SUPPLIED RECORDS Start Marker
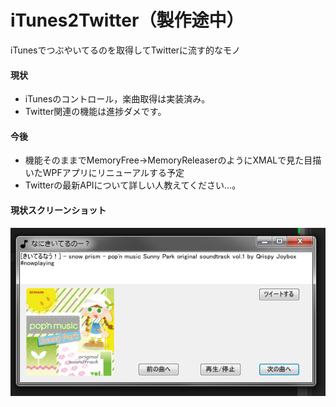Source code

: iTunes2Twitter（製作途中）
==============

iTunesでつぶやいてるのを取得してTwitterに流す的なモノ

#### 現状
* iTunesのコントロール，楽曲取得は実装済み。
* Twitter関連の機能は進捗ダメです。

#### 今後
* 機能そのままでMemoryFree→MemoryReleaserのようにXMALで見た目描いたWPFアプリにリニューアルする予定
* Twitterの最新APIについて詳しい人教えてください…。

#### 現状スクリーンショット
![Screenshot](/ScreenShots/ss_1.png)
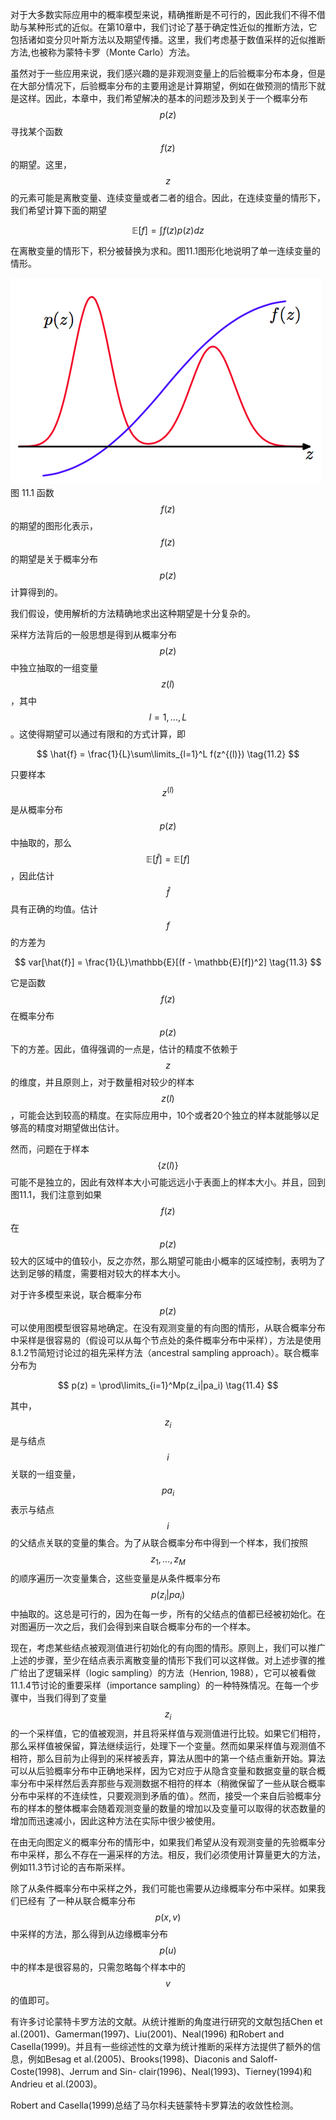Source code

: 对于大多数实际应用中的概率模型来说，精确推断是不可行的，因此我们不得不借助与某种形式的近似。在第10章中，我们讨论了基于确定性近似的推断方法，它包括诸如变分贝叶斯方法以及期望传播。这里，我们考虑基于数值采样的近似推断方法,也被称为蒙特卡罗（Monte Carlo）方法。    

虽然对于一些应用来说，我们感兴趣的是非观测变量上的后验概率分布本身，但是在大部分情况下，后验概率分布的主要用途是计算期望，例如在做预测的情形下就是这样。因此，本章中，我们希望解决的基本的问题涉及到关于一个概率分布$$ p(z) $$寻找某个函数$$ f(z) $$的期望。这里，$$ z $$的元素可能是离散变量、连续变量或者二者的组合。因此，在连续变量的情形下，我们希望计算下面的期望     

$$
\mathbb{E}[f] = \int f(z)p(z)dz \tag{11.1}
$$     

在离散变量的情形下，积分被替换为求和。图11.1图形化地说明了单一连续变量的情形。    

![图 11-1](images/11_1.png)      
图 11.1 函数$$ f(z) $$的期望的图形化表示，$$ f(z) $$的期望是关于概率分布$$ p(z) $$计算得到的。

我们假设，使用解析的方法精确地求出这种期望是十分复杂的。    

采样方法背后的一般思想是得到从概率分布$$ p(z) $$中独立抽取的一组变量$$ z(l) $$，其中$$ l = 1,...,L $$。这使得期望可以通过有限和的方式计算，即    

$$
\hat{f} = \frac{1}{L}\sum\limits_{l=1}^L f(z^{(l)}) \tag{11.2}
$$     

只要样本$$ z^{(l)} $$是从概率分布$$ p(z) $$中抽取的，那么$$ \mathbb{E}[\hat{f}] = \mathbb{E}[f] $$，因此估计$$ \hat{f} $$具有正确的均值。估计$$ f $$的方差为     

$$
var[\hat{f}] = \frac{1}{L}\mathbb{E}[(f - \mathbb{E}[f])^2] \tag{11.3}
$$     

它是函数$$ f(z) $$在概率分布$$ p(z) $$下的方差。因此，值得强调的一点是，估计的精度不依赖于$$ z $$的维度，并且原则上，对于数量相对较少的样本$$ z(l) $$，可能会达到较高的精度。在实际应用中，10个或者20个独立的样本就能够以足够高的精度对期望做出估计。    

然而，问题在于样本$$ \{z(l)\} $$可能不是独立的，因此有效样本大小可能远远小于表面上的样本大小。并且，回到图11.1，我们注意到如果$$ f(z) $$在$$ p(z) $$较大的区域中的值较小，反之亦然，那么期望可能由小概率的区域控制，表明为了达到足够的精度，需要相对较大的样本大小。    

对于许多模型来说，联合概率分布$$ p(z) $$可以使用图模型很容易地确定。在没有观测变量的有向图的情形，从联合概率分布中采样是很容易的（假设可以从每个节点处的条件概率分布中采样），方法是使用8.1.2节简短讨论过的祖先采样方法（ancestral sampling approach）。联合概率分布为    

$$
p(z) = \prod\limits_{i=1}^Mp(z_i|pa_i) \tag{11.4}
$$    

其中，$$ z_i $$是与结点$$ i $$关联的一组变量，$$ pa_i $$表示与结点$$ i $$的父结点关联的变量的集合。为了从联合概率分布中得到一个样本，我们按照$$ z_1,...,z_M $$的顺序遍历一次变量集合，这些变量是从条件概率分布$$ p(z_i|pa_i) $$中抽取的。这总是可行的，因为在每一步，所有的父结点的值都已经被初始化。在对图遍历一次之后，我们会得到来自联合概率分布的一个样本。    

现在，考虑某些结点被观测值进行初始化的有向图的情形。原则上，我们可以推广上述的步骤，至少在结点表示离散变量的情形下我们可以这样做。对上述步骤的推广给出了逻辑采样（logic sampling）的方法（Henrion, 1988），它可以被看做11.1.4节讨论的重要采样（importance sampling）的一种特殊情况。在每一个步骤中，当我们得到了变量$$ z_i $$的一个采样值，它的值被观测，并且将采样值与观测值进行比较。如果它们相符，那么采样值被保留，算法继续运行，处理下一个变量。然而如果采样值与观测值不相符，那么目前为止得到的采样被丢弃，算法从图中的第一个结点重新开始。算法可以从后验概率分布中正确地采样，因为它对应于从隐含变量和数据变量的联合概率分布中采样然后丢弃那些与观测数据不相符的样本（稍微保留了一些从联合概率分布中采样的不连续性，只要观测到矛盾的值）。然而，接受一个来自后验概率分布的样本的整体概率会随着观测变量的数量的增加以及变量可以取得的状态数量的增加而迅速减小，因此这种方法在实际中很少被使用。     

在由无向图定义的概率分布的情形中，如果我们希望从没有观测变量的先验概率分布中采样，那么不存在一遍采样的方法。相反，我们必须使用计算量更大的方法，例如11.3节讨论的吉布斯采样。    

除了从条件概率分布中采样之外，我们可能也需要从边缘概率分布中采样。如果我们已经有 了一种从联合概率分布$$ p(x, v) $$中采样的方法，那么得到从边缘概率分布$$ p(u) $$中的样本是很容易的，只需忽略每个样本中的$$ v $$的值即可。    

有许多讨论蒙特卡罗方法的文献。从统计推断的角度进行研究的文献包括Chen et al.(2001)、Gamerman(1997)、Liu(2001)、Neal(1996) 和Robert and Casella(1999)。并且有一些综述性的文章为统计推断的采样方法提供了额外的信息，例如Besag et al.(2005)、Brooks(1998)、Diaconis and Saloff-Coste(1998)、Jerrum and Sin- clair(1996)、Neal(1993)、Tierney(1994)和Andrieu et al.(2003)。    

Robert and Casella(1999)总结了马尔科夫链蒙特卡罗算法的收敛性检测。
SUPPLIED RECORDS End Marker
WHAT IS NEEDED → For each line above that includes "mathbb", make a copy.

RESULT BELOW →
\mathbb{E}[f] = \int f(z)p(z)dz \tag{11.1}
只要样本$$ z^{(l)} $$是从概率分布$$ p(z) $$中抽取的，那么$$ \mathbb{E}[\hat{f}] = \mathbb{E}[f] $$，因此估计$$ \hat{f} $$具有正确的均值。估计$$ f $$的方差为     
var[\hat{f}] = \frac{1}{L}\mathbb{E}[(f - \mathbb{E}[f])^2] \tag{11.3}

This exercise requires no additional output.